***** Material provided *****
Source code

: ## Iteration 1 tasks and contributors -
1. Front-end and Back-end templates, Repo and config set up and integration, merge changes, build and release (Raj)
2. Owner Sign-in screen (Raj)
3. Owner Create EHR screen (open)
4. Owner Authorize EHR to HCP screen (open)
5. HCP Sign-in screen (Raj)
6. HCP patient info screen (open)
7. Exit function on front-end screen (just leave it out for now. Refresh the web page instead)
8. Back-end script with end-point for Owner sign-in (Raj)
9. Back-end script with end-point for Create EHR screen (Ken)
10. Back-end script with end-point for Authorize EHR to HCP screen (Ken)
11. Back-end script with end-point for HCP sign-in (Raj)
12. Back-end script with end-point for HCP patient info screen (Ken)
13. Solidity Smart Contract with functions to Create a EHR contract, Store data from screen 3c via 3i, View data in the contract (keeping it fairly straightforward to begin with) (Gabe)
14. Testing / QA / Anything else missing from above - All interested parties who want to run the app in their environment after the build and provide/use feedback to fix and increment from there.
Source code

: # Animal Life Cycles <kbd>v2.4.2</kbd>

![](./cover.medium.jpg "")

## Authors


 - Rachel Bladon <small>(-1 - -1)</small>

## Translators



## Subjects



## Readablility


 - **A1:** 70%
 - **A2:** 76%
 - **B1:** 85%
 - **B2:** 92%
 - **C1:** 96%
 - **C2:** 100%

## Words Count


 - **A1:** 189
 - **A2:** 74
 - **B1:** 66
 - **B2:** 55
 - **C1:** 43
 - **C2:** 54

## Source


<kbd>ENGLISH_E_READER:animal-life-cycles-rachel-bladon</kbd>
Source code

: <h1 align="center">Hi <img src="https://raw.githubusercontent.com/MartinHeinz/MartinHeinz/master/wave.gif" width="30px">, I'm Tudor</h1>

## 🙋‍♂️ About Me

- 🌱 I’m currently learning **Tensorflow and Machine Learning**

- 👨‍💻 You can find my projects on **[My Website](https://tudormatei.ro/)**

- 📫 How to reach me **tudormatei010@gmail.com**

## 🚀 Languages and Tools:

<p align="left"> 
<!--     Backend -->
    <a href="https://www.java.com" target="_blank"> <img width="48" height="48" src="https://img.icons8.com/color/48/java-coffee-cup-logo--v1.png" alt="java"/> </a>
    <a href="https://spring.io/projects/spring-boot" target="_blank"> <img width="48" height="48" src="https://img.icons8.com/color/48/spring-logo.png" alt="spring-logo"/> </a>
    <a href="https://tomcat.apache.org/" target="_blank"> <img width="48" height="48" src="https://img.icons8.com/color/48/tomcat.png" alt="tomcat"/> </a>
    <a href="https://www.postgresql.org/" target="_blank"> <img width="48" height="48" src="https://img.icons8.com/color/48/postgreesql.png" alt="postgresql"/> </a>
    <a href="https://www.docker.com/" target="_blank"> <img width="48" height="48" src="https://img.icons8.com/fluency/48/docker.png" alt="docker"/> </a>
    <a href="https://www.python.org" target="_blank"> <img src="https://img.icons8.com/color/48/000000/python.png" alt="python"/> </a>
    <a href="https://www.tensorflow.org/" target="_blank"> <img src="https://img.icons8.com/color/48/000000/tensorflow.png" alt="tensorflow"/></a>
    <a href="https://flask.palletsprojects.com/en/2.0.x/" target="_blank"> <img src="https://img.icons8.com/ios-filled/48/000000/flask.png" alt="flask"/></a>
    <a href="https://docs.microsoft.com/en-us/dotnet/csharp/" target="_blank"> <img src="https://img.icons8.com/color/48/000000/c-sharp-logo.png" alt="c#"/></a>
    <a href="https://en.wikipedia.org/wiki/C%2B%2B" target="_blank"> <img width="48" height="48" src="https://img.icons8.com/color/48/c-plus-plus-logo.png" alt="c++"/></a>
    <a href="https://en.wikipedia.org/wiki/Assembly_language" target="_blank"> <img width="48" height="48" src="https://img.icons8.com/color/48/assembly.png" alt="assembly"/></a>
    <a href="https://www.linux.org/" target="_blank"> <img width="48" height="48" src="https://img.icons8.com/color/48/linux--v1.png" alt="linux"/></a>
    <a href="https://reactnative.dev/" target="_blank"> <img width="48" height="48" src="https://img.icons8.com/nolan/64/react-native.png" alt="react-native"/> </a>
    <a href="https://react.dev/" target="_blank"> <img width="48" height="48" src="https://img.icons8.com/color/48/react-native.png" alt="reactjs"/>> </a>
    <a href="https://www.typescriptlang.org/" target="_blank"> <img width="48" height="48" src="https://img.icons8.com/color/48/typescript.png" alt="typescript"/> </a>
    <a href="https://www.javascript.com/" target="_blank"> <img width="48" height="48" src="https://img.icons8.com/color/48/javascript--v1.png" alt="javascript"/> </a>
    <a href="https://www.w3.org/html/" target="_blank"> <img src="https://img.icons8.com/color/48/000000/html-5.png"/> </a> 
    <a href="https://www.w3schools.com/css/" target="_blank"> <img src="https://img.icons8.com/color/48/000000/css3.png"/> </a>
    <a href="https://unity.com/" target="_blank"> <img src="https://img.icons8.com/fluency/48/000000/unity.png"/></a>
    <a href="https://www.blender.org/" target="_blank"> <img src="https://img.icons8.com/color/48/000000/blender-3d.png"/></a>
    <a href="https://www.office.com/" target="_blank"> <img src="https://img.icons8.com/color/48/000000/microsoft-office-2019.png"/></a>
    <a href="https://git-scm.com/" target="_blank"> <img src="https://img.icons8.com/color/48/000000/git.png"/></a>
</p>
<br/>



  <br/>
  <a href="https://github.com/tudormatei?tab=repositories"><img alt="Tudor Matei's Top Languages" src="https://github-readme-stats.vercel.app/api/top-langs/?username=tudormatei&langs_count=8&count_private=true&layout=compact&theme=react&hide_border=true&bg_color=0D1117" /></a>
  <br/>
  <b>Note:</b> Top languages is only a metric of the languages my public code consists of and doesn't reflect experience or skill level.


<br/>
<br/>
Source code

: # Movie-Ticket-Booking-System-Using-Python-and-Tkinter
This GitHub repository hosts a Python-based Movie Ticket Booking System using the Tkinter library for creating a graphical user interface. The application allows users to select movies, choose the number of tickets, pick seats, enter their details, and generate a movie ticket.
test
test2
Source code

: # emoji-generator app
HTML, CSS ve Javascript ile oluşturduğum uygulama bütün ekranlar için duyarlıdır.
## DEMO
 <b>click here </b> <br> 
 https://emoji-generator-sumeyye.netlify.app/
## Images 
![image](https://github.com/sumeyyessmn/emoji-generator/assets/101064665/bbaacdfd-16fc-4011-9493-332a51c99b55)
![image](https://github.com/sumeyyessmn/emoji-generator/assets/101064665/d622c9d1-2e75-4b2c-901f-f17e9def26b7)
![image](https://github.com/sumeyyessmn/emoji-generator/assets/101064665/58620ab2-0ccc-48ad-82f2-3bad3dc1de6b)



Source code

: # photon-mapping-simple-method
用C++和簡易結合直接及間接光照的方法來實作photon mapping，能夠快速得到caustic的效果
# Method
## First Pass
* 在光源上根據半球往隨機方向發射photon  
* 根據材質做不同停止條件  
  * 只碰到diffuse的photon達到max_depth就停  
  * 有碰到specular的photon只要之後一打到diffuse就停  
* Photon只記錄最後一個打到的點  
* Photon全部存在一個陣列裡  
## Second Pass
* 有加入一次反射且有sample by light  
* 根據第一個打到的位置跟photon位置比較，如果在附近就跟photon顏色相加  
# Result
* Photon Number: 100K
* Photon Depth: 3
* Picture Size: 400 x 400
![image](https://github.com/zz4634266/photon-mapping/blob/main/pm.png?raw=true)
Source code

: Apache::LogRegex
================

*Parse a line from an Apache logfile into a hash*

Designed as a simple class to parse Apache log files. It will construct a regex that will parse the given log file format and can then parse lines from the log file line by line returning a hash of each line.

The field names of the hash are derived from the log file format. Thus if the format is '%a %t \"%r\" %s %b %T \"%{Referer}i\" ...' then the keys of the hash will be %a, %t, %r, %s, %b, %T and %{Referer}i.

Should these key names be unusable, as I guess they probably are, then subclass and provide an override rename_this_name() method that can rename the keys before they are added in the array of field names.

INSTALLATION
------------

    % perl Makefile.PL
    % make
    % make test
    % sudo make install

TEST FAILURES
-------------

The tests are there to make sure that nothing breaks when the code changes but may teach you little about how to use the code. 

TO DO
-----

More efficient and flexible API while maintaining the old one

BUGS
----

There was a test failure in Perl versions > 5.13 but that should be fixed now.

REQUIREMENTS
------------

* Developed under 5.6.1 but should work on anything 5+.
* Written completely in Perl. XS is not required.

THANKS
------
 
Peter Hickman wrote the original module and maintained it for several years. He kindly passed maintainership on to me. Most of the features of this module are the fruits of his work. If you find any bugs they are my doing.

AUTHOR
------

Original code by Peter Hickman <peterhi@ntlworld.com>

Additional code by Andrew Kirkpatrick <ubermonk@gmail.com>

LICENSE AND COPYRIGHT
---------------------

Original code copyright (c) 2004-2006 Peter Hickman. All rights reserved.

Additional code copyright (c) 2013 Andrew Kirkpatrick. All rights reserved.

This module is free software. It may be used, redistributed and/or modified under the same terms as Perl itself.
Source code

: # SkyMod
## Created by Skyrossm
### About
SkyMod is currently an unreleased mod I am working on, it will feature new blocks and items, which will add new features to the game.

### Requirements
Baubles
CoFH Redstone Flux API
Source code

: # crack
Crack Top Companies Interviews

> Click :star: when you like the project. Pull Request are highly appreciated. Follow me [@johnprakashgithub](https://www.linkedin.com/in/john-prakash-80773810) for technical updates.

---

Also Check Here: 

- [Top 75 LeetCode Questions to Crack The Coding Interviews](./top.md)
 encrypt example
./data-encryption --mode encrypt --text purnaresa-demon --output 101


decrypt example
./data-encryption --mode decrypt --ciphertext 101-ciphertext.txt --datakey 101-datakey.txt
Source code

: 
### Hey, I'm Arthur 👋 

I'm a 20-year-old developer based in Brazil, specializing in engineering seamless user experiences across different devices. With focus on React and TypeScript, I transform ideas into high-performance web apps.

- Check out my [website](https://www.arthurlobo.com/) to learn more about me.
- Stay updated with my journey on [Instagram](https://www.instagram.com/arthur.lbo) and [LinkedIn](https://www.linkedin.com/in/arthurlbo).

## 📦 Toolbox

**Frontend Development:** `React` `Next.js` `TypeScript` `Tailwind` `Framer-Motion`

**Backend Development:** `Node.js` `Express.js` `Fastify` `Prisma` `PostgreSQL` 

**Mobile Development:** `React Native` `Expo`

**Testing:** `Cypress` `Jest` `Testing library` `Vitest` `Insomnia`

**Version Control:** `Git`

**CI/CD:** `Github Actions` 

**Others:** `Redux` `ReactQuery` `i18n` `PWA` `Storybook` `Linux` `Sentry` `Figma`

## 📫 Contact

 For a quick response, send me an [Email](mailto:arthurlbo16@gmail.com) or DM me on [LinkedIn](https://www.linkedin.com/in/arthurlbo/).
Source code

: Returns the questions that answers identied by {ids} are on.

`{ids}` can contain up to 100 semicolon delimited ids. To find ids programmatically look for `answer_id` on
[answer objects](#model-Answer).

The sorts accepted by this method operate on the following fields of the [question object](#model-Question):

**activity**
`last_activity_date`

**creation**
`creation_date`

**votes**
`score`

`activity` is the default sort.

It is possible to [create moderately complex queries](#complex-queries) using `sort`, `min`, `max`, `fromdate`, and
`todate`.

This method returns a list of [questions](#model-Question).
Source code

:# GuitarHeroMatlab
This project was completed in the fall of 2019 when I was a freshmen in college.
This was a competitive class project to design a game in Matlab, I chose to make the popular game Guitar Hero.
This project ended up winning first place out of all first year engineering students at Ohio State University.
*****
- [Prompt] The required output is the stretch of entries above from the line containing "## Second Pass" through the line containing "into a hash*", reproduced exactly.

- [Output of the task]
## Second Pass
* 有加入一次反射且有sample by light  
* 根據第一個打到的位置跟photon位置比較，如果在附近就跟photon顏色相加  
# Result
* Photon Number: 100K
* Photon Depth: 3
* Picture Size: 400 x 400
![image](https://github.com/zz4634266/photon-mapping/blob/main/pm.png?raw=true)
Source code

: Apache::LogRegex
================

*Parse a line from an Apache logfile into a hash*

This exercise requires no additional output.